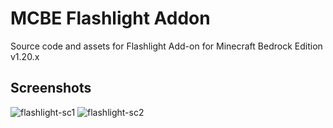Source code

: # MCBE Flashlight Addon
Source code and assets for Flashlight Add-on for Minecraft Bedrock Edition v1.20.x

## Screenshots
![flashlight-sc1]("./img/flashlight-v2-120_2.png")
![flashlight-sc2]("./img/flashlight-v2-120_3.png")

### Task item
Set the records down again precisely, skipping every image.

### Solution to the exercise
Source code

: # MCBE Flashlight Addon
Source code and assets for Flashlight Add-on for Minecraft Bedrock Edition v1.20.x

## Screenshots
![flashlight-sc1]("./img/flashlight-v2-120_2.png")
![flashlight-sc2]("./img/flashlight-v2-120_3.png")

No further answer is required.